Many think so, especially after reading the recently released 110-page thesis from hedge fund manager David Einhorn. In the piece (titled "GAAP-uccino"), Einhorn lays out an elaborate analysis highlighting the company's expiring K-Cup patents in 2012, alleged accounting irregularities and a lack of transparency from management. Since the release of the report Monday, the stock has plummeted 25%. (Still, the stock has more than doubled this year.)
One person who isn't surprised by the news is Sam E. Antar, a convicted felon and former CFO of Crazy Eddie, the electronics chain that went belly up in the 1980s. Antar helped mastermind an A-level fraud that eventually cost investors hundreds of millions of dollars. To atone for his sins, Antar now spends his time teaching others about accounting shenanigans, helping to identify and catch the crooks.
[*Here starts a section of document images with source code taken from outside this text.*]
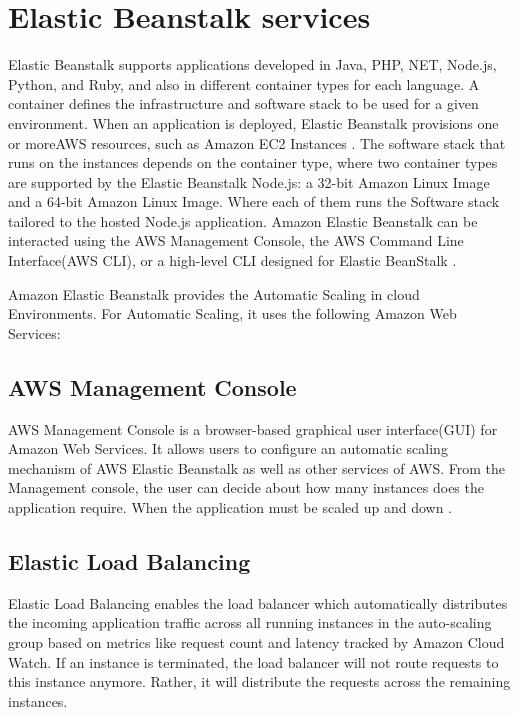 \documentclass[9pt,twocolumn,twoside]{../../styles/osajnl}
\begin{document}
\section{Elastic Beanstalk services}

Elastic Beanstalk supports applications developed in Java, PHP, NET,
Node.js, Python, and Ruby, and also in different container types for
each language. A container defines the infrastructure and software
stack to be used for a given environment. When an application is
deployed, Elastic Beanstalk provisions one or moreAWS resources, such
as Amazon EC2 Instances \cite{elastic-beanstalk-book}. The software
stack that runs on the instances depends on the container type, where
two container types are supported by the Elastic Beanstalk Node.js: a
32-bit Amazon Linux Image and a 64-bit Amazon Linux Image. Where each
of them runs the Software stack tailored to the hosted Node.js
application. Amazon Elastic Beanstalk can be interacted using the AWS
Management Console, the AWS Command Line Interface(AWS CLI), or a
high-level CLI designed for Elastic BeanStalk
\cite{elastic-beanstalk-book}.

Amazon Elastic Beanstalk provides the Automatic Scaling in cloud
Environments.  For Automatic Scaling, it uses the following Amazon Web
Services:

\subsection{AWS Management Console}

AWS Management Console is a browser-based graphical user
interface(GUI) for Amazon Web Services. It allows users to configure
an automatic scaling mechanism of AWS Elastic Beanstalk as well as
other services of AWS. From the Management console, the user can decide
about how many instances does the application require. When the
application must be scaled up and down \cite{elastic-beanstalk}.

\subsection{Elastic Load Balancing}

Elastic Load Balancing enables the load balancer which automatically
distributes the incoming application traffic across all running
instances in the auto-scaling group based on metrics like request count
and latency tracked by Amazon Cloud Watch. If an instance is
terminated, the load balancer will not route requests to this instance
anymore. Rather, it will distribute the requests across the remaining
instances.
    
\end{document}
|Green Mountain's accounting practices aren't making the company friends on Wall Street.|
Antar became interested in Green Mountain after a blogger asked him a question about the company in 2010. Once he started looking at the books, it was obvious there were problems, he says. "All I can tell you is that Green Mountain is clearly violating SEC Disclosure Laws and GAAP rules," Antar said in a phone interview.Kathleen Shaffer, Green Mountain's investor-relations coordinator, was unavailable to comment on claims made by Einhorn and Antar when contacted by TheStreet. Sandy Yusen, director of public relations, is out of the office until Oct. 25. Antar has been blogging about what he says are accounting irregularities at Green Mountain since late 2010. While much of Einhorn's analysis is focused on the fundamental flaws with Green Mountain's business, Antar is reviewing only accounting. What's Green Mountain doing that looks so fishy? According to Antar: 1. On Sept. 20, 2010, the company was notified of a Securities and Exchange Commission inquiry and request for voluntary information concerning "revenue recognition practices and the company's relationship with one of its fulfillment vendors." The next day, Michelle Stacy, the head of the Keurig unit, exercised 5,000 options and immediately sold her shares at $37 per share. A day after the information for the SEC inquiry was released to the public (Sept. 28) via an 8-K, Green Mountain's stock dropped to $31.06. Antar finds it "hard to believe that Stacy did not know anything about the SEC inquiry and that her sale of stock was not a mere coincidence." There's a class-action lawsuit against Green Mountain, alleging Stacy and other insiders engaged in illegal insider trading.